Il y a des défis environnementaux. Delmastro note que la massification de la production d’hydrogène dans la province de Magallanes doit surmonter la vive opposition des groupes inquiets de l’impact des éoliennes sur l’oie à tête rousse, qui afflue dans la région.
Et la révolution de l’hydrogène est confrontée au problème de l’œuf et de la poule : les investisseurs ne risquent pas d’investir de l’argent dans les infrastructures tant qu’ils ne sont pas sûrs de la demande pour le carburant dernier cri, mais à moins que les investissements ne soient faits pour réaliser des économies d’échelle, l’hydrogène restera trop coûteux. pour justifier le passage à la nouvelle source d’énergie. « Nous n’allons pas sauter dans la piscine tant que nous n’aurons pas conclu avec les preneurs », déclare Fernando Meza, responsable du développement commercial au Chili pour Enel Green Power, l’un des partenaires de Haru Oni.
Pourtant, un Sud global qui se prépare à affronter le changement climatique peut espérer que la bataille pour atténuer les émissions de carbone débloquera également une opportunité sans précédent de gravir l’échelle des revenus.

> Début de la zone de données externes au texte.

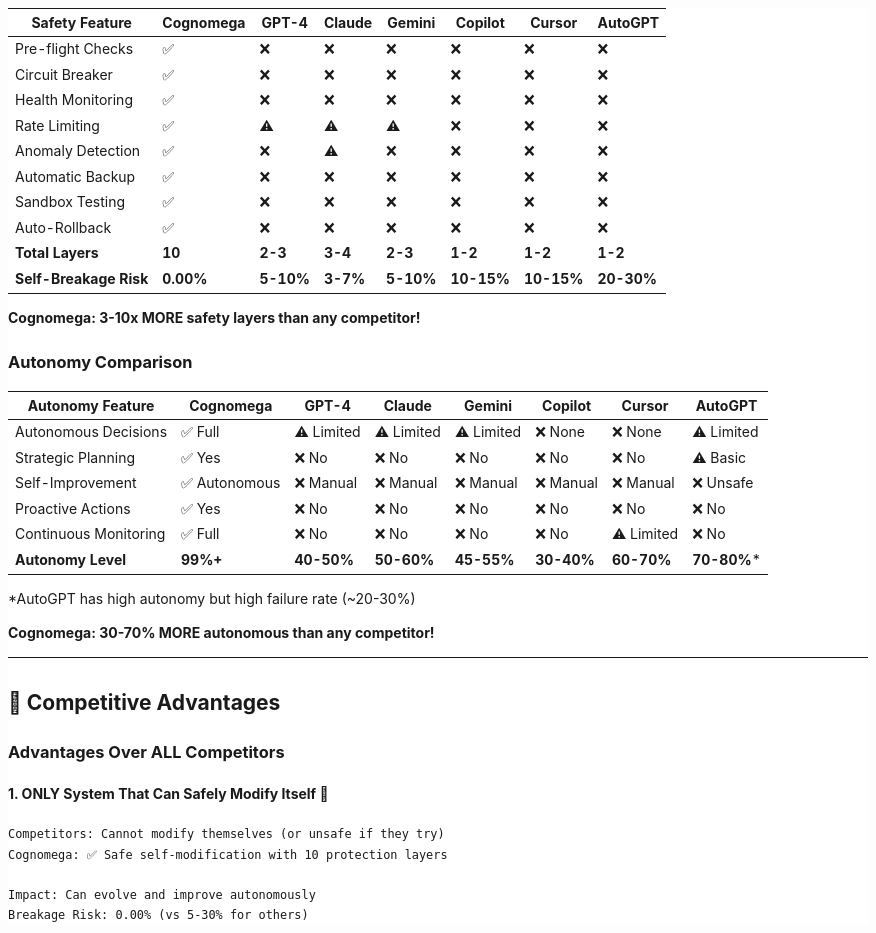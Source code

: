 | Safety Feature | Cognomega | GPT-4 | Claude | Gemini | Copilot | Cursor | AutoGPT |
|----------------|-----------|-------|--------|--------|---------|--------|---------|
| Pre-flight Checks | ✅ | ❌ | ❌ | ❌ | ❌ | ❌ | ❌ |
| Circuit Breaker | ✅ | ❌ | ❌ | ❌ | ❌ | ❌ | ❌ |
| Health Monitoring | ✅ | ❌ | ❌ | ❌ | ❌ | ❌ | ❌ |
| Rate Limiting | ✅ | ⚠️ | ⚠️ | ⚠️ | ❌ | ❌ | ❌ |
| Anomaly Detection | ✅ | ❌ | ⚠️ | ❌ | ❌ | ❌ | ❌ |
| Automatic Backup | ✅ | ❌ | ❌ | ❌ | ❌ | ❌ | ❌ |
| Sandbox Testing | ✅ | ❌ | ❌ | ❌ | ❌ | ❌ | ❌ |
| Auto-Rollback | ✅ | ❌ | ❌ | ❌ | ❌ | ❌ | ❌ |
| **Total Layers** | **10** | **2-3** | **3-4** | **2-3** | **1-2** | **1-2** | **1-2** |
| **Self-Breakage Risk** | **0.00%** | **5-10%** | **3-7%** | **5-10%** | **10-15%** | **10-15%** | **20-30%** |

**Cognomega: 3-10x MORE safety layers than any competitor!**

### Autonomy Comparison

| Autonomy Feature | Cognomega | GPT-4 | Claude | Gemini | Copilot | Cursor | AutoGPT |
|------------------|-----------|-------|--------|--------|---------|--------|---------|
| Autonomous Decisions | ✅ Full | ⚠️ Limited | ⚠️ Limited | ⚠️ Limited | ❌ None | ❌ None | ⚠️ Limited |
| Strategic Planning | ✅ Yes | ❌ No | ❌ No | ❌ No | ❌ No | ❌ No | ⚠️ Basic |
| Self-Improvement | ✅ Autonomous | ❌ Manual | ❌ Manual | ❌ Manual | ❌ Manual | ❌ Manual | ❌ Unsafe |
| Proactive Actions | ✅ Yes | ❌ No | ❌ No | ❌ No | ❌ No | ❌ No | ❌ No |
| Continuous Monitoring | ✅ Full | ❌ No | ❌ No | ❌ No | ❌ No | ⚠️ Limited | ❌ No |
| **Autonomy Level** | **99%+** | **40-50%** | **50-60%** | **45-55%** | **30-40%** | **60-70%** | **70-80%*** |

*AutoGPT has high autonomy but high failure rate (~20-30%)

**Cognomega: 30-70% MORE autonomous than any competitor!**

---

## 🎯 Competitive Advantages

### Advantages Over ALL Competitors

#### 1. **ONLY System That Can Safely Modify Itself** 🔧
```
Competitors: Cannot modify themselves (or unsafe if they try)
Cognomega: ✅ Safe self-modification with 10 protection layers

Impact: Can evolve and improve autonomously
Breakage Risk: 0.00% (vs 5-30% for others)
```
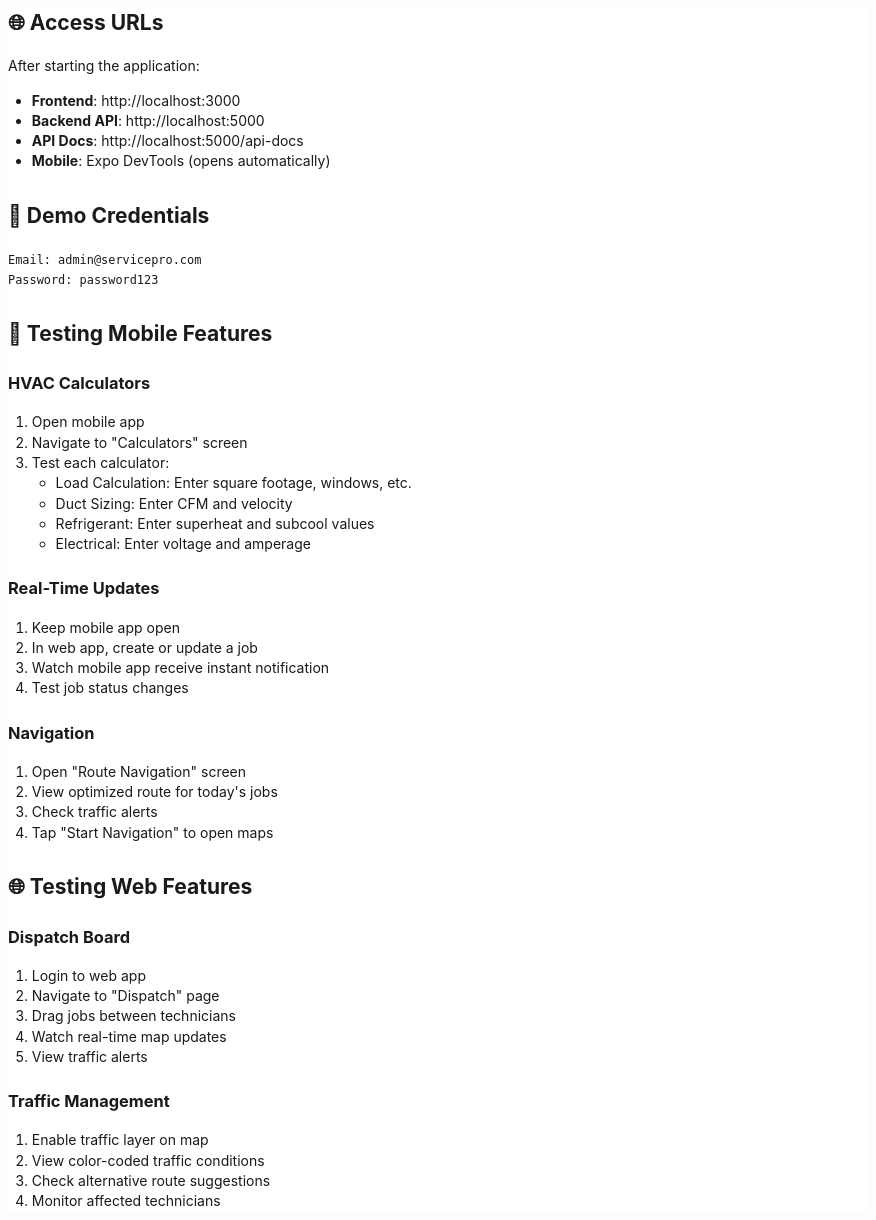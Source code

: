 ## 🌐 Access URLs

After starting the application:

- **Frontend**: http://localhost:3000
- **Backend API**: http://localhost:5000
- **API Docs**: http://localhost:5000/api-docs
- **Mobile**: Expo DevTools (opens automatically)

## 🔑 Demo Credentials

```
Email: admin@servicepro.com
Password: password123
```

## 📱 Testing Mobile Features

### HVAC Calculators
1. Open mobile app
2. Navigate to "Calculators" screen
3. Test each calculator:
   - Load Calculation: Enter square footage, windows, etc.
   - Duct Sizing: Enter CFM and velocity
   - Refrigerant: Enter superheat and subcool values
   - Electrical: Enter voltage and amperage

### Real-Time Updates
1. Keep mobile app open
2. In web app, create or update a job
3. Watch mobile app receive instant notification
4. Test job status changes

### Navigation
1. Open "Route Navigation" screen
2. View optimized route for today's jobs
3. Check traffic alerts
4. Tap "Start Navigation" to open maps

## 🌐 Testing Web Features

### Dispatch Board
1. Login to web app
2. Navigate to "Dispatch" page
3. Drag jobs between technicians
4. Watch real-time map updates
5. View traffic alerts

### Traffic Management
1. Enable traffic layer on map
2. View color-coded traffic conditions
3. Check alternative route suggestions
4. Monitor affected technicians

Contrairement au pétrole et au gaz, les énergies renouvelables ne sont pas tout à fait une ressource extractive. L’exploiter et le transformer en hydrogène ou en carburant de synthèse nécessite de développer un savoir-faire technologique. Du Chili à la Namibie.
la politique économique américaine et l’immigration. Il est l’auteur de « American Poison : How Racial Hostility Destroyed Our Promise » et de « The Price of Everything : Finding Method in the Madness of What Things Cost ».